* **WHAT THIS TASK INVOLVES**
Repeat only part of the entries. Start at the line that has "## Attributes" and keep going through the last line, exactly as given.

* **GIVEN ENTRIES**
__________________________________________________

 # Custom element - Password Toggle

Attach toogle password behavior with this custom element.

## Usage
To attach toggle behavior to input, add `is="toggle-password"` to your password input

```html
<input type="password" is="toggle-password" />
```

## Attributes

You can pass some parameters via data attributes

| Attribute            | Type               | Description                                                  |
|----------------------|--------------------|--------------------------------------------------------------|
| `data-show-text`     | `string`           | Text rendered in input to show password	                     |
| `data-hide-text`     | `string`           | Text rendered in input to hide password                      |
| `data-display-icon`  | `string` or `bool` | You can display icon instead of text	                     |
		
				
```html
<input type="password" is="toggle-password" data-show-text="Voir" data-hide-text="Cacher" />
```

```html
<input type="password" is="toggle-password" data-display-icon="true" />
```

__________________________________________________

* **RESULT BELOW**
## Attributes

You can pass some parameters via data attributes

| Attribute            | Type               | Description                                                  |
|----------------------|--------------------|--------------------------------------------------------------|
| `data-show-text`     | `string`           | Text rendered in input to show password	                     |
| `data-hide-text`     | `string`           | Text rendered in input to hide password                      |
| `data-display-icon`  | `string` or `bool` | You can display icon instead of text	                     |
		
				
```html
<input type="password" is="toggle-password" data-show-text="Voir" data-hide-text="Cacher" />
```

```html
<input type="password" is="toggle-password" data-display-icon="true" />
```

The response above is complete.